[Start of section]

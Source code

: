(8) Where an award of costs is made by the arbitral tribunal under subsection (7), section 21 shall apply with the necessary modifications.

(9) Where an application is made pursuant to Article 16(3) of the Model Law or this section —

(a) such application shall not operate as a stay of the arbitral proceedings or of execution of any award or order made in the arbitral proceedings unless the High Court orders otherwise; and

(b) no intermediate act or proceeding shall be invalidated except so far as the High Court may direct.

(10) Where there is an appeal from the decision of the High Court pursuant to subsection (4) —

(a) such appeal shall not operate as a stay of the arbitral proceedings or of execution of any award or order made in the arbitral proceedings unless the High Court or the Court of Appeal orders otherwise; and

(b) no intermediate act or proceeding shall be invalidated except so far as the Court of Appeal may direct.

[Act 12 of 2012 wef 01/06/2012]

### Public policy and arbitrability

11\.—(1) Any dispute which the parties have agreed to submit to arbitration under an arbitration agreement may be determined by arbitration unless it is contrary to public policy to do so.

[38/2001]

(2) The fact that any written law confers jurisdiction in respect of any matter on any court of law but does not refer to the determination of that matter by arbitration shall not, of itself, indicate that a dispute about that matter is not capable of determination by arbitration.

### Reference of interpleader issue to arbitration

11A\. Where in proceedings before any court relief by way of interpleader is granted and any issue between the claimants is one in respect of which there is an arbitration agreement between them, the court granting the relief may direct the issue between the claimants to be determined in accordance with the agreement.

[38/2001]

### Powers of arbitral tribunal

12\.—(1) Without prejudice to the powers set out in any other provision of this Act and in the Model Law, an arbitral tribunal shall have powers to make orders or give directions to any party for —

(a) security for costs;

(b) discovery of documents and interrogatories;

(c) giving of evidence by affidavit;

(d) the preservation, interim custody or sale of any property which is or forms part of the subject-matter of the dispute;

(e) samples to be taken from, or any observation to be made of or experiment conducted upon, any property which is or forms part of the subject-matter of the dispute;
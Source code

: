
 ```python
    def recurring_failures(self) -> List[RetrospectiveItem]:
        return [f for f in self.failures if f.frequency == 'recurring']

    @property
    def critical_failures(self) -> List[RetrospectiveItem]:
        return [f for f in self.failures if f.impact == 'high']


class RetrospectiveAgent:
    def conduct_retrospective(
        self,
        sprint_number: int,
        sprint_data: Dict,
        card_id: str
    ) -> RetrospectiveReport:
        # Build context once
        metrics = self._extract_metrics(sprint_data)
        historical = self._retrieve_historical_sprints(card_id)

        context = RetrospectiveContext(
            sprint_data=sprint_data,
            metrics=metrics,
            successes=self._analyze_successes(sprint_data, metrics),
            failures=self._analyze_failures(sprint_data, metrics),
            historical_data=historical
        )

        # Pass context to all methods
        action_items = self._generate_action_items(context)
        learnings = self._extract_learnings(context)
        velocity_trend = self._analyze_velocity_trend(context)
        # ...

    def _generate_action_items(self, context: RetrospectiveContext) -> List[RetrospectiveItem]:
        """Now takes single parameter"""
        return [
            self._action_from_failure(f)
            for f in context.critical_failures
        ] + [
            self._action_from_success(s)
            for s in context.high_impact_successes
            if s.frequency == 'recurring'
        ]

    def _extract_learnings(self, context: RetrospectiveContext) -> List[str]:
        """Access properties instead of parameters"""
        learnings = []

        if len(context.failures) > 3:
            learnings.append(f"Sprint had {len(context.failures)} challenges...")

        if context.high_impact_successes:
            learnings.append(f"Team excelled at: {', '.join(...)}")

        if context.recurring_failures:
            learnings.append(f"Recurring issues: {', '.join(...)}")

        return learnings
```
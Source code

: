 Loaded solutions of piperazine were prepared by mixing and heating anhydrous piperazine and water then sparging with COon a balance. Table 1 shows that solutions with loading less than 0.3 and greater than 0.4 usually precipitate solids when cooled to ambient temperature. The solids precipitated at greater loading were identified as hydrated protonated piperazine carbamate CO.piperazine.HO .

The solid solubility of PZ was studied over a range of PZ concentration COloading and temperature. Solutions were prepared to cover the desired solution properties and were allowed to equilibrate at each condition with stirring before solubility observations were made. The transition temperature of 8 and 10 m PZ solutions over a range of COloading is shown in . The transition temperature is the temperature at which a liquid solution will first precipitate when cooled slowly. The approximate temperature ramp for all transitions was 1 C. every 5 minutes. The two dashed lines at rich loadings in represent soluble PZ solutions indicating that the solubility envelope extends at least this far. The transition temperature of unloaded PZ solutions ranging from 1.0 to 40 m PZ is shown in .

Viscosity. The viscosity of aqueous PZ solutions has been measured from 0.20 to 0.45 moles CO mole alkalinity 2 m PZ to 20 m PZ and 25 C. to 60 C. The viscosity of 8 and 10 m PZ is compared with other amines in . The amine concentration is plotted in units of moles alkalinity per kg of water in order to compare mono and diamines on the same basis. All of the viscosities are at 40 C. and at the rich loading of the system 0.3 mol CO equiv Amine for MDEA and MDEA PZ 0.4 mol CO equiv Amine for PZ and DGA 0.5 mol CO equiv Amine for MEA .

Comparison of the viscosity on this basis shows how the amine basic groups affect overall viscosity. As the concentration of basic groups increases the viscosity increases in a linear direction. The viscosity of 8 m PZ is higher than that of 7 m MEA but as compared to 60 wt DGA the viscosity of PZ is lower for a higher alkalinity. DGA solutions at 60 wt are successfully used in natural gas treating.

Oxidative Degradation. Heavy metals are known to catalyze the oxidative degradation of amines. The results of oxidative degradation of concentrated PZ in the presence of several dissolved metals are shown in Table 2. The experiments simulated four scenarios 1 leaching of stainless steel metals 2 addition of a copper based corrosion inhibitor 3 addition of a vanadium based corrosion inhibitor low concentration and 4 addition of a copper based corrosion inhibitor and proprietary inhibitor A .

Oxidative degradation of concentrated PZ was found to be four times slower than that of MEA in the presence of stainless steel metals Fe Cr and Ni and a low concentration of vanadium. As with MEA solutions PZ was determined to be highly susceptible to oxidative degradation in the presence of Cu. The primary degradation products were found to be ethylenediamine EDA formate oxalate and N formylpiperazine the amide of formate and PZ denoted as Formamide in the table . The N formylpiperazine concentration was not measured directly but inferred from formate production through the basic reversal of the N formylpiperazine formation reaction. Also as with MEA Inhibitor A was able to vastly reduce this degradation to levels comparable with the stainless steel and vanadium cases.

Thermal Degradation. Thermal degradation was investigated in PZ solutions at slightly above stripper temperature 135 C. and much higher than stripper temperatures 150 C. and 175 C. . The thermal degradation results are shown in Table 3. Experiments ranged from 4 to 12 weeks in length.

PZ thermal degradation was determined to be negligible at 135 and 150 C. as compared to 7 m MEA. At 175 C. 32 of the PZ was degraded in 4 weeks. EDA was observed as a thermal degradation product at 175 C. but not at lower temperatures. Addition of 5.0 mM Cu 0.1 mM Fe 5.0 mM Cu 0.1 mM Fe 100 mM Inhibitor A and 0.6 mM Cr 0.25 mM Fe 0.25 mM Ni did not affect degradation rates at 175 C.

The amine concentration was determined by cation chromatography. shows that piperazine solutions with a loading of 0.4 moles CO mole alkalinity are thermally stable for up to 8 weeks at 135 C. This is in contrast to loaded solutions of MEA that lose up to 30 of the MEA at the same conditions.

[End of section]

» Task directions: All entries above are to be reproduced exactly.

» Expected answer:
Source code

:(8) Where an award of costs is made by the arbitral tribunal under subsection (7), section 21 shall apply with the necessary modifications.

(9) Where an application is made pursuant to Article 16(3) of the Model Law or this section —

(a) such application shall not operate as a stay of the arbitral proceedings or of execution of any award or order made in the arbitral proceedings unless the High Court orders otherwise; and

(b) no intermediate act or proceeding shall be invalidated except so far as the High Court may direct.

(10) Where there is an appeal from the decision of the High Court pursuant to subsection (4) —

(a) such appeal shall not operate as a stay of the arbitral proceedings or of execution of any award or order made in the arbitral proceedings unless the High Court or the Court of Appeal orders otherwise; and

(b) no intermediate act or proceeding shall be invalidated except so far as the Court of Appeal may direct.

[Act 12 of 2012 wef 01/06/2012]

### Public policy and arbitrability

11\.—(1) Any dispute which the parties have agreed to submit to arbitration under an arbitration agreement may be determined by arbitration unless it is contrary to public policy to do so.

[38/2001]

(2) The fact that any written law confers jurisdiction in respect of any matter on any court of law but does not refer to the determination of that matter by arbitration shall not, of itself, indicate that a dispute about that matter is not capable of determination by arbitration.

### Reference of interpleader issue to arbitration

11A\. Where in proceedings before any court relief by way of interpleader is granted and any issue between the claimants is one in respect of which there is an arbitration agreement between them, the court granting the relief may direct the issue between the claimants to be determined in accordance with the agreement.

[38/2001]

### Powers of arbitral tribunal

12\.—(1) Without prejudice to the powers set out in any other provision of this Act and in the Model Law, an arbitral tribunal shall have powers to make orders or give directions to any party for —

(a) security for costs;

(b) discovery of documents and interrogatories;

(c) giving of evidence by affidavit;

(d) the preservation, interim custody or sale of any property which is or forms part of the subject-matter of the dispute;

(e) samples to be taken from, or any observation to be made of or experiment conducted upon, any property which is or forms part of the subject-matter of the dispute;
Source code

:
 ```python
    def recurring_failures(self) -> List[RetrospectiveItem]:
        return [f for f in self.failures if f.frequency == 'recurring']

    @property
    def critical_failures(self) -> List[RetrospectiveItem]:
        return [f for f in self.failures if f.impact == 'high']


class RetrospectiveAgent:
    def conduct_retrospective(
        self,
        sprint_number: int,
        sprint_data: Dict,
        card_id: str
    ) -> RetrospectiveReport:
        # Build context once
        metrics = self._extract_metrics(sprint_data)
        historical = self._retrieve_historical_sprints(card_id)

        context = RetrospectiveContext(
            sprint_data=sprint_data,
            metrics=metrics,
            successes=self._analyze_successes(sprint_data, metrics),
            failures=self._analyze_failures(sprint_data, metrics),
            historical_data=historical
        )

        # Pass context to all methods
        action_items = self._generate_action_items(context)
        learnings = self._extract_learnings(context)
        velocity_trend = self._analyze_velocity_trend(context)
        # ...

    def _generate_action_items(self, context: RetrospectiveContext) -> List[RetrospectiveItem]:
        """Now takes single parameter"""
        return [
            self._action_from_failure(f)
            for f in context.critical_failures
        ] + [
            self._action_from_success(s)
            for s in context.high_impact_successes
            if s.frequency == 'recurring'
        ]

    def _extract_learnings(self, context: RetrospectiveContext) -> List[str]:
        """Access properties instead of parameters"""
        learnings = []

        if len(context.failures) > 3:
            learnings.append(f"Sprint had {len(context.failures)} challenges...")

        if context.high_impact_successes:
            learnings.append(f"Team excelled at: {', '.join(...)}")

        if context.recurring_failures:
            learnings.append(f"Recurring issues: {', '.join(...)}")

        return learnings
```
Source code

: Loaded solutions of piperazine were prepared by mixing and heating anhydrous piperazine and water then sparging with COon a balance. Table 1 shows that solutions with loading less than 0.3 and greater than 0.4 usually precipitate solids when cooled to ambient temperature. The solids precipitated at greater loading were identified as hydrated protonated piperazine carbamate CO.piperazine.HO .

The solid solubility of PZ was studied over a range of PZ concentration COloading and temperature. Solutions were prepared to cover the desired solution properties and were allowed to equilibrate at each condition with stirring before solubility observations were made. The transition temperature of 8 and 10 m PZ solutions over a range of COloading is shown in . The transition temperature is the temperature at which a liquid solution will first precipitate when cooled slowly. The approximate temperature ramp for all transitions was 1 C. every 5 minutes. The two dashed lines at rich loadings in represent soluble PZ solutions indicating that the solubility envelope extends at least this far. The transition temperature of unloaded PZ solutions ranging from 1.0 to 40 m PZ is shown in .

Viscosity. The viscosity of aqueous PZ solutions has been measured from 0.20 to 0.45 moles CO mole alkalinity 2 m PZ to 20 m PZ and 25 C. to 60 C. The viscosity of 8 and 10 m PZ is compared with other amines in . The amine concentration is plotted in units of moles alkalinity per kg of water in order to compare mono and diamines on the same basis. All of the viscosities are at 40 C. and at the rich loading of the system 0.3 mol CO equiv Amine for MDEA and MDEA PZ 0.4 mol CO equiv Amine for PZ and DGA 0.5 mol CO equiv Amine for MEA .

Comparison of the viscosity on this basis shows how the amine basic groups affect overall viscosity. As the concentration of basic groups increases the viscosity increases in a linear direction. The viscosity of 8 m PZ is higher than that of 7 m MEA but as compared to 60 wt DGA the viscosity of PZ is lower for a higher alkalinity. DGA solutions at 60 wt are successfully used in natural gas treating.

Oxidative Degradation. Heavy metals are known to catalyze the oxidative degradation of amines. The results of oxidative degradation of concentrated PZ in the presence of several dissolved metals are shown in Table 2. The experiments simulated four scenarios 1 leaching of stainless steel metals 2 addition of a copper based corrosion inhibitor 3 addition of a vanadium based corrosion inhibitor low concentration and 4 addition of a copper based corrosion inhibitor and proprietary inhibitor A .

Oxidative degradation of concentrated PZ was found to be four times slower than that of MEA in the presence of stainless steel metals Fe Cr and Ni and a low concentration of vanadium. As with MEA solutions PZ was determined to be highly susceptible to oxidative degradation in the presence of Cu. The primary degradation products were found to be ethylenediamine EDA formate oxalate and N formylpiperazine the amide of formate and PZ denoted as Formamide in the table . The N formylpiperazine concentration was not measured directly but inferred from formate production through the basic reversal of the N formylpiperazine formation reaction. Also as with MEA Inhibitor A was able to vastly reduce this degradation to levels comparable with the stainless steel and vanadium cases.

Thermal Degradation. Thermal degradation was investigated in PZ solutions at slightly above stripper temperature 135 C. and much higher than stripper temperatures 150 C. and 175 C. . The thermal degradation results are shown in Table 3. Experiments ranged from 4 to 12 weeks in length.

PZ thermal degradation was determined to be negligible at 135 and 150 C. as compared to 7 m MEA. At 175 C. 32 of the PZ was degraded in 4 weeks. EDA was observed as a thermal degradation product at 175 C. but not at lower temperatures. Addition of 5.0 mM Cu 0.1 mM Fe 5.0 mM Cu 0.1 mM Fe 100 mM Inhibitor A and 0.6 mM Cr 0.25 mM Fe 0.25 mM Ni did not affect degradation rates at 175 C.

The amine concentration was determined by cation chromatography. shows that piperazine solutions with a loading of 0.4 moles CO mole alkalinity are thermally stable for up to 8 weeks at 135 C. This is in contrast to loaded solutions of MEA that lose up to 30 of the MEA at the same conditions.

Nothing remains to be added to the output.